[Data listing — start]

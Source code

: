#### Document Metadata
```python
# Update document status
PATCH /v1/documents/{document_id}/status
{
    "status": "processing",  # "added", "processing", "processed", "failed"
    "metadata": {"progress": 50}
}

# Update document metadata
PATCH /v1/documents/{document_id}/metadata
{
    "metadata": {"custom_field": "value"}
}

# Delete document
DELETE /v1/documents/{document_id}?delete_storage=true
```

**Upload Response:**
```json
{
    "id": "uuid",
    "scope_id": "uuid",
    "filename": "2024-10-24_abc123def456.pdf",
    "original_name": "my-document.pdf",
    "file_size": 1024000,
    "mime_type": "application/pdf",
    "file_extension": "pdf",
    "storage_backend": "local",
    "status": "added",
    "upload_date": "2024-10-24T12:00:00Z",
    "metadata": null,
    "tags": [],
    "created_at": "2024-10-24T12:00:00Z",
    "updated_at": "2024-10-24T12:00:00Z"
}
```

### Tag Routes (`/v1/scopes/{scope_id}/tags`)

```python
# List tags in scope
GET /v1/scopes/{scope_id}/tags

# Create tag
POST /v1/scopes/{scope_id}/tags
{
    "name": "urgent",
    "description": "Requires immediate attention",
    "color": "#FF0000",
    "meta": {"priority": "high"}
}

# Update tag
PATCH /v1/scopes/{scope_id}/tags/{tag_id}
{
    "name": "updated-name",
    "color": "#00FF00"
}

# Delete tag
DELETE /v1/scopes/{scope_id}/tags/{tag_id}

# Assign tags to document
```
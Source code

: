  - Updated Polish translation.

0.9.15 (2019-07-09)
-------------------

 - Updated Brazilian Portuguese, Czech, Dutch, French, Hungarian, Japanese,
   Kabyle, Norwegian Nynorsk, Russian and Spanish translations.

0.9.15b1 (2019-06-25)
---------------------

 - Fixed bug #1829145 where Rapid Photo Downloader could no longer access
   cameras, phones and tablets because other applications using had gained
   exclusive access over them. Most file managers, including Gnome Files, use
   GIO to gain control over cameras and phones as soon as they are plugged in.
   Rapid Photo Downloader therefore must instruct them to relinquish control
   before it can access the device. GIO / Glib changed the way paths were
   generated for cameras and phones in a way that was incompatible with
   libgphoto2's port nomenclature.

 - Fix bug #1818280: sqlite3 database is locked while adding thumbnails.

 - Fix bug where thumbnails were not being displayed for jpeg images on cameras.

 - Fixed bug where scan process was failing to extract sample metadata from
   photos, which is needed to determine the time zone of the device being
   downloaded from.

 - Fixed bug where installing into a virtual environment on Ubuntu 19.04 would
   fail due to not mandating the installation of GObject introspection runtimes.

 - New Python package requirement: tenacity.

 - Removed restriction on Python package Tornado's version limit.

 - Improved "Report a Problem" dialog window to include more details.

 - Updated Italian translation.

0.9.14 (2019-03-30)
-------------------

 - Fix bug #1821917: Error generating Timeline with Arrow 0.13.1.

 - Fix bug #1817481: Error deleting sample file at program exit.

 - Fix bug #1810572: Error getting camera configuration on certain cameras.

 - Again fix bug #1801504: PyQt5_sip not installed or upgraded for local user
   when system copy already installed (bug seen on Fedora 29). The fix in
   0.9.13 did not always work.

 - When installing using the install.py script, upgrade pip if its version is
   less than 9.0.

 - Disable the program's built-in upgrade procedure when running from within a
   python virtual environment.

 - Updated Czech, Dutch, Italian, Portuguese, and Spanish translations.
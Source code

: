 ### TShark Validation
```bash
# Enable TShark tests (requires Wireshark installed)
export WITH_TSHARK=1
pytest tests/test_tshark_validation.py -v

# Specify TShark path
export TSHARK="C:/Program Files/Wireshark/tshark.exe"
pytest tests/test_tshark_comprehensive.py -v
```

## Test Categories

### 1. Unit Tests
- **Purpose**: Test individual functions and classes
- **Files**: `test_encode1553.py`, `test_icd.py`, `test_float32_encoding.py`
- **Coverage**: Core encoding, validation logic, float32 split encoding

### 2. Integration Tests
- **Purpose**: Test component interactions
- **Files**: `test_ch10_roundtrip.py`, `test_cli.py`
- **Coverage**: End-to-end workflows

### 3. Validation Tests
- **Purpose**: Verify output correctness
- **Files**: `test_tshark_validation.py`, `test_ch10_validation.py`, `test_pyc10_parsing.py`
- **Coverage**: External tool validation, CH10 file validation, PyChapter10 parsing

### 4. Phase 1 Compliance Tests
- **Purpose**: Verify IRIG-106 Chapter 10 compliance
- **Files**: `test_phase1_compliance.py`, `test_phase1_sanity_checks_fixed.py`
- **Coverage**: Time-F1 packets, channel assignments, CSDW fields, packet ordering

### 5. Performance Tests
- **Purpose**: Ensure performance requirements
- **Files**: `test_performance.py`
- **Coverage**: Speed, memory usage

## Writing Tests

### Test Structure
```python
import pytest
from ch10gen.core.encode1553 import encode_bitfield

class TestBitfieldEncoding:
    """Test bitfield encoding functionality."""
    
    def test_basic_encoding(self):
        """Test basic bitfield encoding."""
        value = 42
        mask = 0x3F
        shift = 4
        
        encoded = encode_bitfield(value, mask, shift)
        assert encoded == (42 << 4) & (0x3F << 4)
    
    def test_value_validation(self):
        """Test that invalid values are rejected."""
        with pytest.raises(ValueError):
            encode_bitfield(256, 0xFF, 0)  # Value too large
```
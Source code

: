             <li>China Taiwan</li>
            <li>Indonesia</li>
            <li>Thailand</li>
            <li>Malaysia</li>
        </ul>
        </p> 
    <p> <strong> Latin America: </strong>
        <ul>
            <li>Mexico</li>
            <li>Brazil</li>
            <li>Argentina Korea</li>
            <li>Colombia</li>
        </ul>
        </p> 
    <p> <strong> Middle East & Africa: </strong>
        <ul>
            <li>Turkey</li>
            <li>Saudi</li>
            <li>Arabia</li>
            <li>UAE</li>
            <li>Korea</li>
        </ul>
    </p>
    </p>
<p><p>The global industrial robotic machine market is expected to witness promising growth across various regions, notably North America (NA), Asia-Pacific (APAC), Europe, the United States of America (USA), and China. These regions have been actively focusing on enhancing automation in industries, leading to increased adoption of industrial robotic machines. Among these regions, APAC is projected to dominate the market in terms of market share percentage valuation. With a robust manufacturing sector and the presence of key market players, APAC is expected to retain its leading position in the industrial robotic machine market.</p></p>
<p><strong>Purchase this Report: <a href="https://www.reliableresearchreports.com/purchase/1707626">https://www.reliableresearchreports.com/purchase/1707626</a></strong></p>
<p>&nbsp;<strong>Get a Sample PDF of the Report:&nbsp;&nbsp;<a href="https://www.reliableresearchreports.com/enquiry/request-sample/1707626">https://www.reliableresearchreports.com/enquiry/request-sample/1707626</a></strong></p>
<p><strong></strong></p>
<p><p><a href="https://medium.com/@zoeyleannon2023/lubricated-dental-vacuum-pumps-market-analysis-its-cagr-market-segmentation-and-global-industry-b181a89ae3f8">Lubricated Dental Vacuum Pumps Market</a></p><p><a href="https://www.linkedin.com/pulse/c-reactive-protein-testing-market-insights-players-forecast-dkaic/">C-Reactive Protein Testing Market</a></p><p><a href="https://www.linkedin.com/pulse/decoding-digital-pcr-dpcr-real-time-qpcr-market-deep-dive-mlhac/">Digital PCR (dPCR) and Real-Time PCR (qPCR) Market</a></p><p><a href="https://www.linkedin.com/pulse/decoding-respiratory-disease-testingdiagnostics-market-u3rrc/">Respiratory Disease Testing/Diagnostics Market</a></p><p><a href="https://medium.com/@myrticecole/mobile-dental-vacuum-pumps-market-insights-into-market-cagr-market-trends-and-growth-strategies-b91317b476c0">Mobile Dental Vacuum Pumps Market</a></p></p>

[Data listing — finish]

→ **What you should do**
Reproduce the listing above line for line, exactly.

→ **Answer area**
Source code

:#### Document Metadata
```python
# Update document status
PATCH /v1/documents/{document_id}/status
{
    "status": "processing",  # "added", "processing", "processed", "failed"
    "metadata": {"progress": 50}
}

# Update document metadata
PATCH /v1/documents/{document_id}/metadata
{
    "metadata": {"custom_field": "value"}
}

# Delete document
DELETE /v1/documents/{document_id}?delete_storage=true
```

**Upload Response:**
```json
{
    "id": "uuid",
    "scope_id": "uuid",
    "filename": "2024-10-24_abc123def456.pdf",
    "original_name": "my-document.pdf",
    "file_size": 1024000,
    "mime_type": "application/pdf",
    "file_extension": "pdf",
    "storage_backend": "local",
    "status": "added",
    "upload_date": "2024-10-24T12:00:00Z",
    "metadata": null,
    "tags": [],
    "created_at": "2024-10-24T12:00:00Z",
    "updated_at": "2024-10-24T12:00:00Z"
}
```

### Tag Routes (`/v1/scopes/{scope_id}/tags`)

```python
# List tags in scope
GET /v1/scopes/{scope_id}/tags

# Create tag
POST /v1/scopes/{scope_id}/tags
{
    "name": "urgent",
    "description": "Requires immediate attention",
    "color": "#FF0000",
    "meta": {"priority": "high"}
}

# Update tag
PATCH /v1/scopes/{scope_id}/tags/{tag_id}
{
    "name": "updated-name",
    "color": "#00FF00"
}

# Delete tag
DELETE /v1/scopes/{scope_id}/tags/{tag_id}

# Assign tags to document
```
Source code

:  - Updated Polish translation.

0.9.15 (2019-07-09)
-------------------

 - Updated Brazilian Portuguese, Czech, Dutch, French, Hungarian, Japanese,
   Kabyle, Norwegian Nynorsk, Russian and Spanish translations.

0.9.15b1 (2019-06-25)
---------------------

 - Fixed bug #1829145 where Rapid Photo Downloader could no longer access
   cameras, phones and tablets because other applications using had gained
   exclusive access over them. Most file managers, including Gnome Files, use
   GIO to gain control over cameras and phones as soon as they are plugged in.
   Rapid Photo Downloader therefore must instruct them to relinquish control
   before it can access the device. GIO / Glib changed the way paths were
   generated for cameras and phones in a way that was incompatible with
   libgphoto2's port nomenclature.

 - Fix bug #1818280: sqlite3 database is locked while adding thumbnails.

 - Fix bug where thumbnails were not being displayed for jpeg images on cameras.

 - Fixed bug where scan process was failing to extract sample metadata from
   photos, which is needed to determine the time zone of the device being
   downloaded from.

 - Fixed bug where installing into a virtual environment on Ubuntu 19.04 would
   fail due to not mandating the installation of GObject introspection runtimes.

 - New Python package requirement: tenacity.

 - Removed restriction on Python package Tornado's version limit.

 - Improved "Report a Problem" dialog window to include more details.

 - Updated Italian translation.

0.9.14 (2019-03-30)
-------------------

 - Fix bug #1821917: Error generating Timeline with Arrow 0.13.1.

 - Fix bug #1817481: Error deleting sample file at program exit.

 - Fix bug #1810572: Error getting camera configuration on certain cameras.

 - Again fix bug #1801504: PyQt5_sip not installed or upgraded for local user
   when system copy already installed (bug seen on Fedora 29). The fix in
   0.9.13 did not always work.

 - When installing using the install.py script, upgrade pip if its version is
   less than 9.0.

 - Disable the program's built-in upgrade procedure when running from within a
   python virtual environment.

 - Updated Czech, Dutch, Italian, Portuguese, and Spanish translations.
Source code

: ### TShark Validation
```bash
# Enable TShark tests (requires Wireshark installed)
export WITH_TSHARK=1
pytest tests/test_tshark_validation.py -v

# Specify TShark path
export TSHARK="C:/Program Files/Wireshark/tshark.exe"
pytest tests/test_tshark_comprehensive.py -v
```

## Test Categories

### 1. Unit Tests
- **Purpose**: Test individual functions and classes
- **Files**: `test_encode1553.py`, `test_icd.py`, `test_float32_encoding.py`
- **Coverage**: Core encoding, validation logic, float32 split encoding

### 2. Integration Tests
- **Purpose**: Test component interactions
- **Files**: `test_ch10_roundtrip.py`, `test_cli.py`
- **Coverage**: End-to-end workflows

### 3. Validation Tests
- **Purpose**: Verify output correctness
- **Files**: `test_tshark_validation.py`, `test_ch10_validation.py`, `test_pyc10_parsing.py`
- **Coverage**: External tool validation, CH10 file validation, PyChapter10 parsing

### 4. Phase 1 Compliance Tests
- **Purpose**: Verify IRIG-106 Chapter 10 compliance
- **Files**: `test_phase1_compliance.py`, `test_phase1_sanity_checks_fixed.py`
- **Coverage**: Time-F1 packets, channel assignments, CSDW fields, packet ordering

### 5. Performance Tests
- **Purpose**: Ensure performance requirements
- **Files**: `test_performance.py`
- **Coverage**: Speed, memory usage

## Writing Tests

### Test Structure
```python
import pytest
from ch10gen.core.encode1553 import encode_bitfield

class TestBitfieldEncoding:
    """Test bitfield encoding functionality."""
    
    def test_basic_encoding(self):
        """Test basic bitfield encoding."""
        value = 42
        mask = 0x3F
        shift = 4
        
        encoded = encode_bitfield(value, mask, shift)
        assert encoded == (42 << 4) & (0x3F << 4)
    
    def test_value_validation(self):
        """Test that invalid values are rejected."""
        with pytest.raises(ValueError):
            encode_bitfield(256, 0xFF, 0)  # Value too large
```
Source code

:             <li>China Taiwan</li>
            <li>Indonesia</li>
            <li>Thailand</li>
            <li>Malaysia</li>
        </ul>
        </p> 
    <p> <strong> Latin America: </strong>
        <ul>
            <li>Mexico</li>
            <li>Brazil</li>
            <li>Argentina Korea</li>
            <li>Colombia</li>
        </ul>
        </p> 
    <p> <strong> Middle East & Africa: </strong>
        <ul>
            <li>Turkey</li>
            <li>Saudi</li>
            <li>Arabia</li>
            <li>UAE</li>
            <li>Korea</li>
        </ul>
    </p>
    </p>
<p><p>The global industrial robotic machine market is expected to witness promising growth across various regions, notably North America (NA), Asia-Pacific (APAC), Europe, the United States of America (USA), and China. These regions have been actively focusing on enhancing automation in industries, leading to increased adoption of industrial robotic machines. Among these regions, APAC is projected to dominate the market in terms of market share percentage valuation. With a robust manufacturing sector and the presence of key market players, APAC is expected to retain its leading position in the industrial robotic machine market.</p></p>
<p><strong>Purchase this Report: <a href="https://www.reliableresearchreports.com/purchase/1707626">https://www.reliableresearchreports.com/purchase/1707626</a></strong></p>
<p>&nbsp;<strong>Get a Sample PDF of the Report:&nbsp;&nbsp;<a href="https://www.reliableresearchreports.com/enquiry/request-sample/1707626">https://www.reliableresearchreports.com/enquiry/request-sample/1707626</a></strong></p>
<p><strong></strong></p>
<p><p><a href="https://medium.com/@zoeyleannon2023/lubricated-dental-vacuum-pumps-market-analysis-its-cagr-market-segmentation-and-global-industry-b181a89ae3f8">Lubricated Dental Vacuum Pumps Market</a></p><p><a href="https://www.linkedin.com/pulse/c-reactive-protein-testing-market-insights-players-forecast-dkaic/">C-Reactive Protein Testing Market</a></p><p><a href="https://www.linkedin.com/pulse/decoding-digital-pcr-dpcr-real-time-qpcr-market-deep-dive-mlhac/">Digital PCR (dPCR) and Real-Time PCR (qPCR) Market</a></p><p><a href="https://www.linkedin.com/pulse/decoding-respiratory-disease-testingdiagnostics-market-u3rrc/">Respiratory Disease Testing/Diagnostics Market</a></p><p><a href="https://medium.com/@myrticecole/mobile-dental-vacuum-pumps-market-insights-into-market-cagr-market-trends-and-growth-strategies-b91317b476c0">Mobile Dental Vacuum Pumps Market</a></p></p>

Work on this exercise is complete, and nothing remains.